If you have concerns about mobile performance, please, please, please:
- make a .capx
- make performance measurements
- share the .capx and measurements
It is incredibly frustrating to read long threads about supposedly poor performance and yet not be able to do anything at all about it. On page 4 of this thread, all I can do is shrug and say I don't see what you're seeing, apart from maybe acknowledging that Chrome has had a rough patch of bugs which has affected smoothness and performance (and NW.js and Crosswalk inherited that), which is Google's responsibility, and not to do with Construct 2 or its engine. I saw another thread like this, something like 20 pages long, and I got a single .capx out of it. I profiled it and managed to make some improvements for the next build. That was a useful improvement. But I cannot make performance measurements and code optimisation improvements from complaints on the forum alone. If you really want to make a difference, the conversation about performance needs to be focused on real examples with actual measurements, not just talking about it.
Often the next argument is "you depend too much on third parties like Chrome", followed by a suggestion to use a different third party engine like HAXE or some other library, which could equally cause problems, and IMO is more likely to since few of them have the backing of a billion dollar corporation with thousands of engineers. No software is perfect; everything has its issues; the fact one platform has issues is not an argument to go through an incredibly disruptive technology shift to another platform that has fewer development resources going in to it.

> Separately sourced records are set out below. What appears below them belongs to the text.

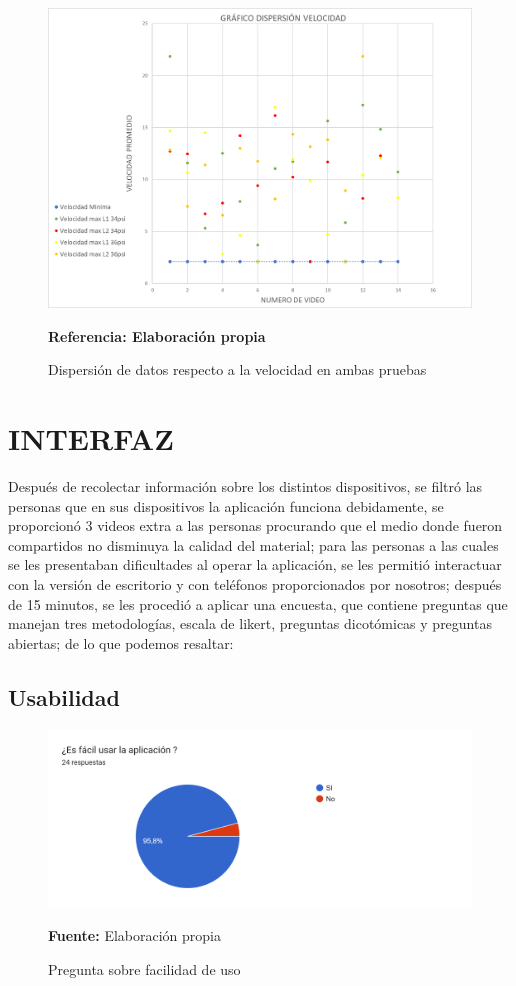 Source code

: \documentclass[12pt,twocolumn,a4paper]{article}
\begin{document}
\begin{figure}[h!]

	\centering
	\includegraphics[scale=0.4]{Dispvel.png}
	\caption{Dispersión de datos respecto a la velocidad en ambas pruebas } \textbf{Referencia: Elaboración propia} 
	\label{dispvel}
\end{figure}

\section{INTERFAZ}

Después de recolectar información sobre los distintos dispositivos, se filtró las personas que en sus dispositivos la aplicación funciona debidamente, se proporcionó 3 videos extra a  las personas procurando que el medio donde fueron compartidos no disminuya la calidad del material; para las personas a las cuales se les presentaban dificultades al operar la aplicación, se les permitió interactuar con la versión de escritorio y con teléfonos proporcionados por nosotros; después de  15 minutos, se les procedió a aplicar una encuesta, que contiene preguntas  que manejan tres metodologías, escala de likert, preguntas dicotómicas y preguntas abiertas; de lo que podemos resaltar:

\subsection{Usabilidad}

\begin{figure}
	\includegraphics[scale=0.4]{Encuesta1.png}
	\caption{Pregunta sobre facilidad de uso} \textbf{Fuente:} Elaboración propia 
	\label{Encuesta1}
\end{figure}
\end{document}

Often then people send us .capx projects which clearly hit hardware limits, for example they hammer the GPU fillrate incredibly hard, or use tons of intensive shader effects. Native apps use the same GPU, so a native engine won't save you: it's still the same hardware, and will still be just as slow. A native engine will only help if your game is CPU-bottlenecked. Of the CPU-bottlenecked projects we see, often they do crazy things in clear contravention of our performance tips to an extreme extent. Badly designed games will still run badly no matter which technology you use. I don't mean to blame everyone here for designing their games badly, but of the .capx files I am actually sent, this is frequently true; if you think this is the case even with a well-designed game, see my request at the top!
I had the opportunity to profile The Next Penelope - one of the most ambitious games developed with C2 - and look for any performance bottlenecks. It was running very well and the engine was holding up great: it had a very even spread of CPU load across lots of small functions, with no obvious bottlenecks, and good overall performance. I think that at least proves that well-performing ambitious-scaled games are possible, and that there are no obvious performance deficiencies in our engine (as in the JS code we've written).
The asm.js version of Box2d should run within 1.5x as fast as native C code according to Mozilla's benchmarks, and it's still improving. Performance issues in physics games using asm.js physics are probably either due to maxing out the CPU due to too intense use of physics, or it's not actually physics which is causing the performance problem at all.
When people run in to hardware limits that native engines would also face, or even come up with some crazy game that does something like hammer pathfinding across a huge map every tick and find it eventually chokes and dies, the impulse seems to be to immediately blame HTML5 or the browsers or our engine. Of the projects I see, this is frequently unjustified. Again, please, send me real examples so I can examine them and make any necessary improvements. Make this about .capx files and measurements, not just long forum threads.